The catastrophic flooding in Pakistan has left more than 3 million children in need of immediate life-saving support. That's according to UNICEF, which says the situation is, quote, "beyond bleak."

Now weeks after the extreme flooding, the vast amount of stagnant water presents a new danger: the rapid spread of disease. CNN's Michael Holmes reports.


MICHAEL HOLMES, CNN ANCHOR AND CORRESPONDENT (voice-over): Some people say the nights are the worst in this part of Pakistan. That's when the mosquitoes swarm the relief camp, where families live out in the open.


HOLMES (voice-over): These are desperate people who have lost nearly everything in the recent floods. But the mosquitoes are still out for blood.

One man says, "Every night is like a doomsday for us. The mosquitoes are biting and the children can't sleep because of them."

Officials say hundreds of thousands of people across Pakistan are living without proper shelter, exposed to the elements after catastrophic floods that inundated more than a third of the country.

The water that started the misery now creating a new set of problems.

"There's no drinking water here," this man says. "The children are getting sick."

Daylight brings little relief, temperatures in some areas reaching 40 degrees Celsius. Under the scorching sun, the floodwaters look like an option for cooling down. But they are yet another way of transmitting disease.

One man says, "It's extremely hot. We are swamped with flood water. So we not only swim in this water, we also drink it."

UNICEF says many people in Pakistan are increasingly suffering from malaria, diarrhea, dengue fever and skin conditions as they live alongside the floodwaters, which authorities say may take three to six months to recede.

At a hospital in Karachi, a doctor says one illness in particular is surging. She says dengue is spreading fast these days. Out of every 100 patients, there are 90 suffering from dengue.

UNICEF says women and children in rural areas are particularly vulnerable to disease, with nearly 3.5 million children in need of immediate lifesaving support. But officials say getting medicine and supplies to some areas is still a challenge.

More than 1,500 people have died in these floods, according to the country's national disaster management authority, a number that could get higher if the water, which brought so much death and destruction, continues to kill in a different way -- Michael Holmes, CNN. (END VIDEOTAPE)

BRUNHUBER: We will be back after the break.

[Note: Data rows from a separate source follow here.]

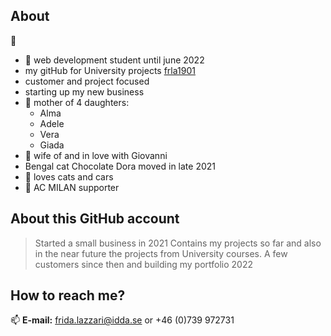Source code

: ## About
👋 
* 🌱 web development student until june 2022 
* my gitHub for University projects [frla1901](https://github.com/frla1901)
* customer and project focused
* starting up my new business
* 💞️ mother of 4 daughters:
    * Alma  
    * Adele  
    * Vera  
    * Giada  
* 💞️ wife of and in love with Giovanni
* Bengal cat Chocolate Dora moved in late 2021
* 👀 loves cats and cars
* 👀 AC MILAN supporter

## About this GitHub account
> Started a small business in 2021
> Contains my projects so far and also in the near future the projects from University courses.
> A few customers since then and building my portfolio 2022
> 

## How to reach me?

📫 **E-mail:** frida.lazzari@idda.se or +46 (0)739 972731
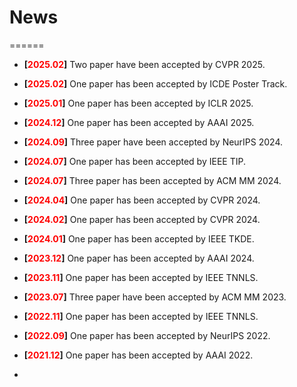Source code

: # News
======
- **[<font color="#FF0000">2025.02</font>]**  Two paper have been accepted by CVPR 2025.
- **[<font color="#FF0000">2025.02</font>]**  One paper has been accepted by ICDE Poster Track.
- **[<font color="#FF0000">2025.01</font>]**  One paper has been accepted by ICLR 2025.
- **[<font color="#FF0000">2024.12</font>]**  One paper has been accepted by AAAI 2025.
- **[<font color="#FF0000">2024.09</font>]**  Three paper have been accepted by NeurIPS 2024.
- **[<font color="#FF0000">2024.07</font>]**  One paper has been accepted by IEEE TIP. 
- **[<font color="#FF0000">2024.07</font>]**  Three paper has been accepted by ACM MM 2024.
- **[<font color="#FF0000">2024.04</font>]**  One paper has been accepted by CVPR 2024.
- **[<font color="#FF0000">2024.02</font>]**  One paper has been accepted by CVPR 2024.
- **[<font color="#FF0000">2024.01</font>]**  One paper has been accepted by IEEE TKDE. 
- **[<font color="#FF0000">2023.12</font>]**  One paper has been accepted by AAAI 2024.
- **[<font color="#FF0000">2023.11</font>]**  One paper has been accepted by IEEE TNNLS.
- **[<font color="#FF0000">2023.07</font>]**  Three paper have been accepted by ACM MM 2023.
- **[<font color="#FF0000">2022.11</font>]**  One paper has been accepted by IEEE TNNLS.
- **[<font color="#FF0000">2022.09</font>]**  One paper has been accepted by NeurIPS 2022.
- **[<font color="#FF0000">2021.12</font>]**  One paper has been accepted by AAAI 2022.

- 

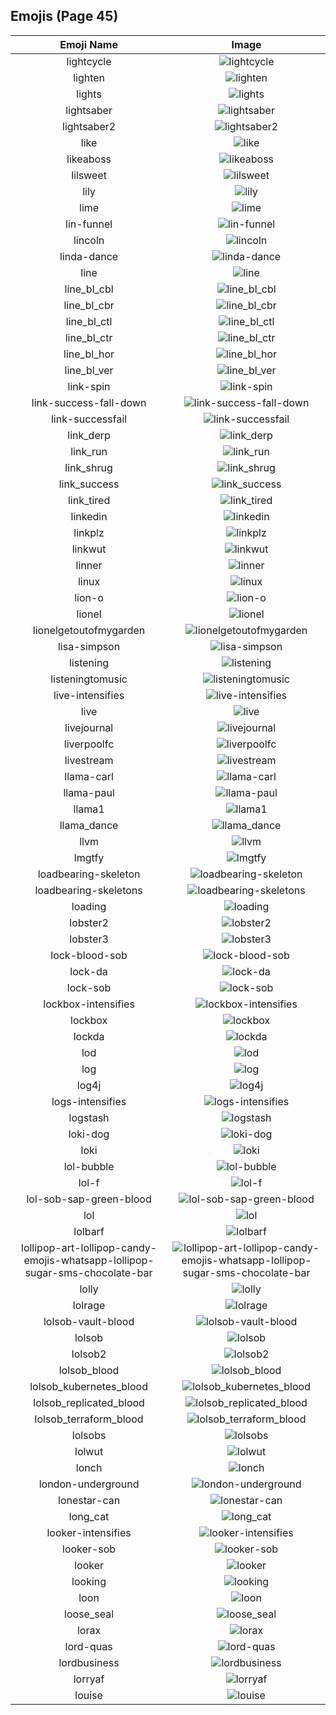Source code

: 
  ## Emojis (Page 45)
  |Emoji Name|Image|
  | :-: | :-: |
  |lightcycle| ![lightcycle](/output/lightcycle.png)|
  |lighten| ![lighten](/output/lighten.gif)|
  |lights| ![lights](/output/lights.jpg)|
  |lightsaber| ![lightsaber](/output/lightsaber.png)|
  |lightsaber2| ![lightsaber2](/output/lightsaber2.jpg)|
  |like| ![like](/output/like.png)|
  |likeaboss| ![likeaboss](/output/likeaboss.png)|
  |lilsweet| ![lilsweet](/output/lilsweet.jpg)|
  |lily| ![lily](/output/lily.jpg)|
  |lime| ![lime](/output/lime.jpg)|
  |lin-funnel| ![lin-funnel](/output/lin-funnel.png)|
  |lincoln| ![lincoln](/output/lincoln.png)|
  |linda-dance| ![linda-dance](/output/linda-dance.gif)|
  |line| ![line](/output/line.png)|
  |line_bl_cbl| ![line_bl_cbl](/output/line_bl_cbl.png)|
  |line_bl_cbr| ![line_bl_cbr](/output/line_bl_cbr.png)|
  |line_bl_ctl| ![line_bl_ctl](/output/line_bl_ctl.png)|
  |line_bl_ctr| ![line_bl_ctr](/output/line_bl_ctr.png)|
  |line_bl_hor| ![line_bl_hor](/output/line_bl_hor.png)|
  |line_bl_ver| ![line_bl_ver](/output/line_bl_ver.png)|
  |link-spin| ![link-spin](/output/link-spin.gif)|
  |link-success-fall-down| ![link-success-fall-down](/output/link-success-fall-down.gif)|
  |link-successfail| ![link-successfail](/output/link-successfail.gif)|
  |link_derp| ![link_derp](/output/link_derp.png)|
  |link_run| ![link_run](/output/link_run.gif)|
  |link_shrug| ![link_shrug](/output/link_shrug.png)|
  |link_success| ![link_success](/output/link_success.png)|
  |link_tired| ![link_tired](/output/link_tired.png)|
  |linkedin| ![linkedin](/output/linkedin.jpg)|
  |linkplz| ![linkplz](/output/linkplz.gif)|
  |linkwut| ![linkwut](/output/linkwut.gif)|
  |linner| ![linner](/output/linner.png)|
  |linux| ![linux](/output/linux.png)|
  |lion-o| ![lion-o](/output/lion-o.png)|
  |lionel| ![lionel](/output/lionel.png)|
  |lionelgetoutofmygarden| ![lionelgetoutofmygarden](/output/lionelgetoutofmygarden.png)|
  |lisa-simpson| ![lisa-simpson](/output/lisa-simpson.png)|
  |listening| ![listening](/output/listening.gif)|
  |listeningtomusic| ![listeningtomusic](/output/listeningtomusic.jpg)|
  |live-intensifies| ![live-intensifies](/output/live-intensifies.gif)|
  |live| ![live](/output/live.png)|
  |livejournal| ![livejournal](/output/livejournal.png)|
  |liverpoolfc| ![liverpoolfc](/output/liverpoolfc.jpg)|
  |livestream| ![livestream](/output/livestream.png)|
  |llama-carl| ![llama-carl](/output/llama-carl.png)|
  |llama-paul| ![llama-paul](/output/llama-paul.png)|
  |llama1| ![llama1](/output/llama1.jpg)|
  |llama_dance| ![llama_dance](/output/llama_dance.gif)|
  |llvm| ![llvm](/output/llvm.png)|
  |lmgtfy| ![lmgtfy](/output/lmgtfy.gif)|
  |loadbearing-skeleton| ![loadbearing-skeleton](/output/loadbearing-skeleton.png)|
  |loadbearing-skeletons| ![loadbearing-skeletons](/output/loadbearing-skeletons.png)|
  |loading| ![loading](/output/loading.gif)|
  |lobster2| ![lobster2](/output/lobster2.png)|
  |lobster3| ![lobster3](/output/lobster3.jpg)|
  |lock-blood-sob| ![lock-blood-sob](/output/lock-blood-sob.png)|
  |lock-da| ![lock-da](/output/lock-da.png)|
  |lock-sob| ![lock-sob](/output/lock-sob.png)|
  |lockbox-intensifies| ![lockbox-intensifies](/output/lockbox-intensifies.gif)|
  |lockbox| ![lockbox](/output/lockbox.png)|
  |lockda| ![lockda](/output/lockda.png)|
  |lod| ![lod](/output/lod.png)|
  |log| ![log](/output/log.png)|
  |log4j| ![log4j](/output/log4j.png)|
  |logs-intensifies| ![logs-intensifies](/output/logs-intensifies.gif)|
  |logstash| ![logstash](/output/logstash.png)|
  |loki-dog| ![loki-dog](/output/loki-dog.png)|
  |loki| ![loki](/output/loki.png)|
  |lol-bubble| ![lol-bubble](/output/lol-bubble.gif)|
  |lol-f| ![lol-f](/output/lol-f.png)|
  |lol-sob-sap-green-blood| ![lol-sob-sap-green-blood](/output/lol-sob-sap-green-blood.png)|
  |lol| ![lol](/output/lol.jpg)|
  |lolbarf| ![lolbarf](/output/lolbarf.png)|
  |lollipop-art-lollipop-candy-emojis-whatsapp-lollipop-sugar-sms-chocolate-bar| ![lollipop-art-lollipop-candy-emojis-whatsapp-lollipop-sugar-sms-chocolate-bar](/output/lollipop-art-lollipop-candy-emojis-whatsapp-lollipop-sugar-sms-chocolate-bar.png)|
  |lolly| ![lolly](/output/lolly.png)|
  |lolrage| ![lolrage](/output/lolrage.jpg)|
  |lolsob-vault-blood| ![lolsob-vault-blood](/output/lolsob-vault-blood.png)|
  |lolsob| ![lolsob](/output/lolsob.png)|
  |lolsob2| ![lolsob2](/output/lolsob2.png)|
  |lolsob_blood| ![lolsob_blood](/output/lolsob_blood.png)|
  |lolsob_kubernetes_blood| ![lolsob_kubernetes_blood](/output/lolsob_kubernetes_blood.png)|
  |lolsob_replicated_blood| ![lolsob_replicated_blood](/output/lolsob_replicated_blood.png)|
  |lolsob_terraform_blood| ![lolsob_terraform_blood](/output/lolsob_terraform_blood.png)|
  |lolsobs| ![lolsobs](/output/lolsobs.png)|
  |lolwut| ![lolwut](/output/lolwut.png)|
  |lonch| ![lonch](/output/lonch.png)|
  |london-underground| ![london-underground](/output/london-underground.png)|
  |lonestar-can| ![lonestar-can](/output/lonestar-can.png)|
  |long_cat| ![long_cat](/output/long_cat.png)|
  |looker-intensifies| ![looker-intensifies](/output/looker-intensifies.gif)|
  |looker-sob| ![looker-sob](/output/looker-sob.png)|
  |looker| ![looker](/output/looker.png)|
  |looking| ![looking](/output/looking.gif)|
  |loon| ![loon](/output/loon.png)|
  |loose_seal| ![loose_seal](/output/loose_seal.png)|
  |lorax| ![lorax](/output/lorax.png)|
  |lord-quas| ![lord-quas](/output/lord-quas.gif)|
  |lordbusiness| ![lordbusiness](/output/lordbusiness.png)|
  |lorryaf| ![lorryaf](/output/lorryaf.png)|
  |louise| ![louise](/output/louise.jpg)|
  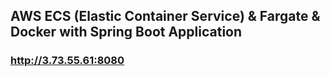## AWS ECS (Elastic Container Service) & Fargate & Docker with Spring Boot Application
### http://3.73.55.61:8080
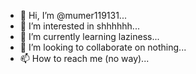 - 👋 Hi, I’m @mumer119131...
- 👀 I’m interested in shhhhhh...
- 🌱 I’m currently learning laziness...
- 💞️ I’m looking to collaborate on nothing...
- 📫 How to reach me (no way)...

<!---
mumer119131/mumer119131 is a ✨ special ✨ repository because its `README.md` (this file) appears on your GitHub profile.
You can click the Preview link to take a look at your changes.
--->
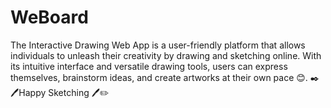 # WeBoard
The Interactive Drawing Web App is a user-friendly platform that allows individuals to unleash their creativity by drawing and sketching online. With its intuitive interface and versatile drawing tools, users can express themselves, brainstorm ideas, and create artworks at their own pace 😊. ✒️🖊️Happy Sketching 🖊️✏️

BRUNHUBER: You are looking at live pictures from London, where tens of thousands of people continue to wait in a long queue leading to Westminster Hall, hoping to view Queen Elizabeth's coffin before Monday's funeral at Westminster Abbey.

This is the final full day of public viewing and it's been an extraordinary turnout, with an estimated 2 million people expected to pay their respects.

Coverage of the queen's funeral begins Monday here on CNN, it starts at 5:00 am in New York. That's 10:00 in the morning in London.

That wraps this hour of CNN NEWSROOM, I'm Kim Brunhuber. I will be back in just a moment with more news. Please do stay with us.